What needs to be done ->
Copy out exactly the lines below that run from the one holding "- [Tutorial REST API Flight PHP #PART2" to the one holding "- [Tutorial REST API Flight PHP #PART1", keeping both of those lines and no others.

Records supplied ->
● ● ●

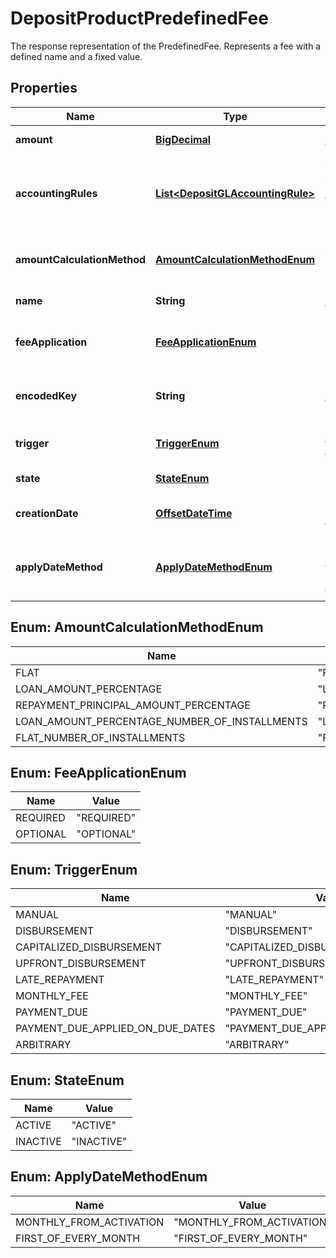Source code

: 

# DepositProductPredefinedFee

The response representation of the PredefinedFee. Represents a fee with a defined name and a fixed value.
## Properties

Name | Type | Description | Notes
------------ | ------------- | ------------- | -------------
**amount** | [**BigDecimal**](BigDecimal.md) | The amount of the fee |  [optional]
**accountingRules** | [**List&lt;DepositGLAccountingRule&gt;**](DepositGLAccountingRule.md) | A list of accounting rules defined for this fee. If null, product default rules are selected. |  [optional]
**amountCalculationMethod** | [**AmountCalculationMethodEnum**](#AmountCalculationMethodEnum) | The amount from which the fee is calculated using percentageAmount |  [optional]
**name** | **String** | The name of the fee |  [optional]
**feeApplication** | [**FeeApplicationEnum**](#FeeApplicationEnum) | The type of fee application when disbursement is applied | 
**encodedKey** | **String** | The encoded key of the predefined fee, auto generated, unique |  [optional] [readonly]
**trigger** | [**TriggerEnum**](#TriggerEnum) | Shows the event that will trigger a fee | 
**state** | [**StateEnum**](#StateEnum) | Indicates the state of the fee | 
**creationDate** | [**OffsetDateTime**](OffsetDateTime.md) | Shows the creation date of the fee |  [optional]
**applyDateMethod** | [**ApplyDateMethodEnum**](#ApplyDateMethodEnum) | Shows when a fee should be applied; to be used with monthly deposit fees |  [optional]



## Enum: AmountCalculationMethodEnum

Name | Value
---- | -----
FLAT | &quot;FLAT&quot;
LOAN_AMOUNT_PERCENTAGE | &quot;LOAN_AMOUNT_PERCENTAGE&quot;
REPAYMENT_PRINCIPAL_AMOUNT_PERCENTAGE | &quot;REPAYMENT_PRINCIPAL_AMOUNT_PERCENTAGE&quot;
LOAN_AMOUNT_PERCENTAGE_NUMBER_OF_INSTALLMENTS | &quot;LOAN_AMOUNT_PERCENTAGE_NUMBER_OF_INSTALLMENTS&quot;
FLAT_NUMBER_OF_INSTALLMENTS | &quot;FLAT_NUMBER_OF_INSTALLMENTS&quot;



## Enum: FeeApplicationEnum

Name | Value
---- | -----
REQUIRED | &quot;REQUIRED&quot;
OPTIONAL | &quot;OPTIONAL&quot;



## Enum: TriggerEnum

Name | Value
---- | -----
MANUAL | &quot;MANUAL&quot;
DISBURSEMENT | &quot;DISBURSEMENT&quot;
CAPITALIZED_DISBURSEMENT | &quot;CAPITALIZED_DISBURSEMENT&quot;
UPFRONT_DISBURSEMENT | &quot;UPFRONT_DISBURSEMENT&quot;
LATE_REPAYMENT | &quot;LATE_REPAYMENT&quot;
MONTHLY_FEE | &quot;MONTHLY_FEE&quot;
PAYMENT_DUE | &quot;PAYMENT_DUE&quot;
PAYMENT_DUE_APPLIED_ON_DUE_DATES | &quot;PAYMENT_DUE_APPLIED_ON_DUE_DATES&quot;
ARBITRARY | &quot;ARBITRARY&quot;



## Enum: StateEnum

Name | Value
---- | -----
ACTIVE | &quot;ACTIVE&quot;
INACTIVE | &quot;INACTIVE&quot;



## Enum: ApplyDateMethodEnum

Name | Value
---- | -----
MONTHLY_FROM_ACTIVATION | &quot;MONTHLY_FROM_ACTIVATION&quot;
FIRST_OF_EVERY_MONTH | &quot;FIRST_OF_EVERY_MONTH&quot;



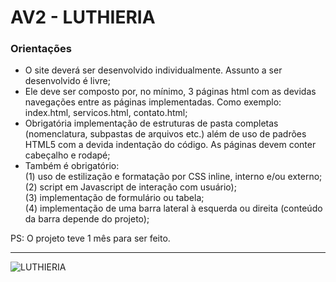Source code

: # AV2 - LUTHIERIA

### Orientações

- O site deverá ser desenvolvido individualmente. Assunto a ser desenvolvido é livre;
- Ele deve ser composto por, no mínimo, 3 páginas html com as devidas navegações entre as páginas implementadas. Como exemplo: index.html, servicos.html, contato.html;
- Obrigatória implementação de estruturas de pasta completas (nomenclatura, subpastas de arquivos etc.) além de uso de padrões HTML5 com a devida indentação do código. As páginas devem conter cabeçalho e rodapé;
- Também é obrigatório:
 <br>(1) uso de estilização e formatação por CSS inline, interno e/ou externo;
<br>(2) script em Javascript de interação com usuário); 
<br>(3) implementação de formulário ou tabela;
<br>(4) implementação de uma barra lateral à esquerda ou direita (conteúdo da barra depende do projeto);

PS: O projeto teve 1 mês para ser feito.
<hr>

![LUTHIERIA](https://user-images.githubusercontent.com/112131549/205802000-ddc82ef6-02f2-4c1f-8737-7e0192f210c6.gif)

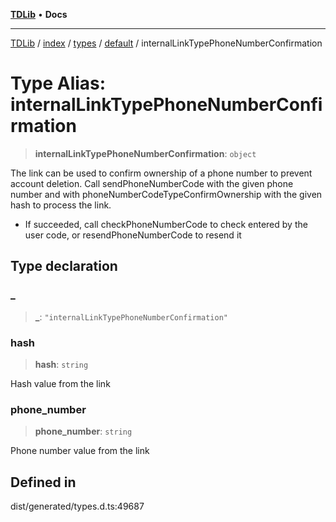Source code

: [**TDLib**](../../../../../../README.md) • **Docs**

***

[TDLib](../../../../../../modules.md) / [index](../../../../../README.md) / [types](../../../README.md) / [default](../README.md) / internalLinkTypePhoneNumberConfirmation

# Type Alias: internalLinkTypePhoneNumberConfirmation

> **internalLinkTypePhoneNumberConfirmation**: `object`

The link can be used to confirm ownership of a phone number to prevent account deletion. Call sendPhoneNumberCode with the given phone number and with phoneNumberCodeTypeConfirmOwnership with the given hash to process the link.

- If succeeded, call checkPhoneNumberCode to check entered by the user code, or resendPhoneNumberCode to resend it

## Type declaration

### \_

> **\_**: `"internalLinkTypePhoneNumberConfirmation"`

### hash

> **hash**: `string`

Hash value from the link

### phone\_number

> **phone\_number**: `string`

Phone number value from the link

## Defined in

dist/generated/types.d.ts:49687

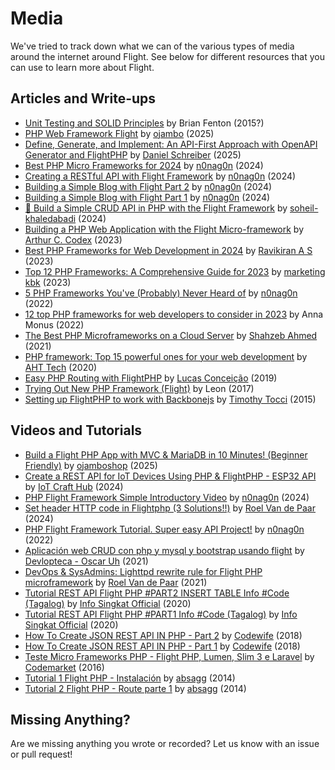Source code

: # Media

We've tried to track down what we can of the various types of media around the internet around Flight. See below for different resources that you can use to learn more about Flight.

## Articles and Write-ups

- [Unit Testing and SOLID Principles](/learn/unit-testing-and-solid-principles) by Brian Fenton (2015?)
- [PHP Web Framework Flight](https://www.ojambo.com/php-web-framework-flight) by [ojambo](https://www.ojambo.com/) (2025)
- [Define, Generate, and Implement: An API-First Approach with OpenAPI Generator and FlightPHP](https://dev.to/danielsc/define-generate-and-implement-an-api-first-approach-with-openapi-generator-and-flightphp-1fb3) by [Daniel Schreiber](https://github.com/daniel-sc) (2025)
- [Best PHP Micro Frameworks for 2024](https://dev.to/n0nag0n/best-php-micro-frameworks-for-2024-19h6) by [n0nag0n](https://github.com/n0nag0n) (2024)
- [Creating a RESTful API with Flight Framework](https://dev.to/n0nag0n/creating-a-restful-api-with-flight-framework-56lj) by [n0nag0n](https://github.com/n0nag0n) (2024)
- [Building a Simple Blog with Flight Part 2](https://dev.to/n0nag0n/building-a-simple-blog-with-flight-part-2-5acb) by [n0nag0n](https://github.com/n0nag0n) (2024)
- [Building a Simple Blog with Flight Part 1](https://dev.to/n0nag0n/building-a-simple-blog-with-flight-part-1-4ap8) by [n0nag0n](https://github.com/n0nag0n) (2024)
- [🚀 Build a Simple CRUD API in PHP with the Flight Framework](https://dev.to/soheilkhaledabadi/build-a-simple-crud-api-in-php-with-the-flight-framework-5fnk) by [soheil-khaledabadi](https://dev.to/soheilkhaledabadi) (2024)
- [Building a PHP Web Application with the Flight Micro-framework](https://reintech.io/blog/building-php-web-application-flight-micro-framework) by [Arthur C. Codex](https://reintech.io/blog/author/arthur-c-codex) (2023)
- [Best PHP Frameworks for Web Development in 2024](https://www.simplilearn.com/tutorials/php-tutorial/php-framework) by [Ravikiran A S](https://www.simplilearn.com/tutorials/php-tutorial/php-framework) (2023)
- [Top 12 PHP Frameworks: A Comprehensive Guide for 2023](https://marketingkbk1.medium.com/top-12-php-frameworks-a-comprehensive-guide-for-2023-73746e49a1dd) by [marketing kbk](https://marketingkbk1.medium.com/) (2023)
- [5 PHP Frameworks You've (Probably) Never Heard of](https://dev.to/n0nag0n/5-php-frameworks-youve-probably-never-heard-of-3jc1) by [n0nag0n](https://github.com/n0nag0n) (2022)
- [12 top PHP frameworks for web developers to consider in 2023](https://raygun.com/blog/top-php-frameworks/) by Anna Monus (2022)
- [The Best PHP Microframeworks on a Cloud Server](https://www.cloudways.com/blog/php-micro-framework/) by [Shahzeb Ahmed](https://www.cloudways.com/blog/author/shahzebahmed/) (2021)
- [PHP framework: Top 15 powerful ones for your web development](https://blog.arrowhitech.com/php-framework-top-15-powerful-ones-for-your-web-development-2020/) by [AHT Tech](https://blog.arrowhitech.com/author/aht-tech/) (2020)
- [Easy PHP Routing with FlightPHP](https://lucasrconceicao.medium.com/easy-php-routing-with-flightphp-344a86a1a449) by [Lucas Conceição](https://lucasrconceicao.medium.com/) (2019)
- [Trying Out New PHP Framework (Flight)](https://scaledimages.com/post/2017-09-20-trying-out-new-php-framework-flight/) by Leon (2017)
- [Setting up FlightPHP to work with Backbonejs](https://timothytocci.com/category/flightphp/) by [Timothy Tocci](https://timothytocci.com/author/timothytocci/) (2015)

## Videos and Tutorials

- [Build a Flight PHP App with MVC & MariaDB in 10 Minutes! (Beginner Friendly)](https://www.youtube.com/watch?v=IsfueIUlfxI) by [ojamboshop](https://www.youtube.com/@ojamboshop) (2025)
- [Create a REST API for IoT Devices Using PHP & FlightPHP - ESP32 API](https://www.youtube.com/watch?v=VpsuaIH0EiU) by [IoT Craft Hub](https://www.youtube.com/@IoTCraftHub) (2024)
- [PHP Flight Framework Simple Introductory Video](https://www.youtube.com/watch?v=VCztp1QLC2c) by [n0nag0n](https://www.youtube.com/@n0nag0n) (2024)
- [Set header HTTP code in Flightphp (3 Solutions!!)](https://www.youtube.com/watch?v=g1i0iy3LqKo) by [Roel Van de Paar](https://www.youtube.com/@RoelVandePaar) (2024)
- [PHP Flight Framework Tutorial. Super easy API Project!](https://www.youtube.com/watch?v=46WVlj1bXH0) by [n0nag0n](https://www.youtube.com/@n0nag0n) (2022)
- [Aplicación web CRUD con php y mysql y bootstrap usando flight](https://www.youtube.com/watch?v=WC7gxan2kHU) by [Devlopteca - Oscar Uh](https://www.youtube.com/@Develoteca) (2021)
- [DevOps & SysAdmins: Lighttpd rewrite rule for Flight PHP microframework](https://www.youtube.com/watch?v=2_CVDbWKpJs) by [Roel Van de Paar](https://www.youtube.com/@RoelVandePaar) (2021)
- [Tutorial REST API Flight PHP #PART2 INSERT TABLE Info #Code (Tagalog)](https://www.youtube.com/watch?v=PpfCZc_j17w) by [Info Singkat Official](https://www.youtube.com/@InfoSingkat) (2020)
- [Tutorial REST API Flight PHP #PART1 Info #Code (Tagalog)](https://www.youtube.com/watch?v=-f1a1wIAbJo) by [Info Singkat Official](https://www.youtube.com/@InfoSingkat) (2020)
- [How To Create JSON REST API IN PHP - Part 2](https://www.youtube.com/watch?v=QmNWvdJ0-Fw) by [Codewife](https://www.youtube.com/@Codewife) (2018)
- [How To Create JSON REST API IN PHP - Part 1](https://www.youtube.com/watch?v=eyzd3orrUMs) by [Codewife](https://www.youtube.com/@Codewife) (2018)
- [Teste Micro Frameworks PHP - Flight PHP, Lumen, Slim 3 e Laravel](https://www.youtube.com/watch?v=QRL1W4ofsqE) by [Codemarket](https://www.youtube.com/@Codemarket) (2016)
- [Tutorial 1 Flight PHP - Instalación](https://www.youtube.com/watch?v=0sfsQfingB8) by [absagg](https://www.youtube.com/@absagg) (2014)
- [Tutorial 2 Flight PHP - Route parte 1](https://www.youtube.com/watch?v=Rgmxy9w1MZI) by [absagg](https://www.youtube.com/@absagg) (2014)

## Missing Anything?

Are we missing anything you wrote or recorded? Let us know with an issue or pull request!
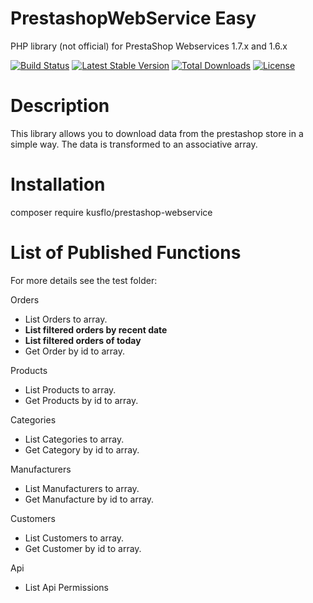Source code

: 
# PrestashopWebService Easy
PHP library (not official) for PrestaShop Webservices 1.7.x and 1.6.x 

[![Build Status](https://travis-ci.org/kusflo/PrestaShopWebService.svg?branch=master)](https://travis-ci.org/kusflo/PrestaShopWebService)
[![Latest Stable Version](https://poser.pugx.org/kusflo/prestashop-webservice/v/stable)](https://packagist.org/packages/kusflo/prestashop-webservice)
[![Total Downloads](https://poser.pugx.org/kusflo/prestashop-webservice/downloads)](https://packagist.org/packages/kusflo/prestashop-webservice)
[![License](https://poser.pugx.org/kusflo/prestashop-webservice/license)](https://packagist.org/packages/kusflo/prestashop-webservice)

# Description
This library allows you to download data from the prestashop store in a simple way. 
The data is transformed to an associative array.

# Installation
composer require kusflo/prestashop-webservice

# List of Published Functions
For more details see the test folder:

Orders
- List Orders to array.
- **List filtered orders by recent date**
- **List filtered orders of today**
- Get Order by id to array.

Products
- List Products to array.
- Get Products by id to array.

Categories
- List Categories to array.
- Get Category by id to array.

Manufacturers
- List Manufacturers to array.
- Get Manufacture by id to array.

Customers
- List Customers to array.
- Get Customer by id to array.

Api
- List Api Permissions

● ● ●

Exercise solution ->
- [Tutorial REST API Flight PHP #PART2 INSERT TABLE Info #Code (Tagalog)](https://www.youtube.com/watch?v=PpfCZc_j17w) by [Info Singkat Official](https://www.youtube.com/@InfoSingkat) (2020)
- [Tutorial REST API Flight PHP #PART1 Info #Code (Tagalog)](https://www.youtube.com/watch?v=-f1a1wIAbJo) by [Info Singkat Official](https://www.youtube.com/@InfoSingkat) (2020)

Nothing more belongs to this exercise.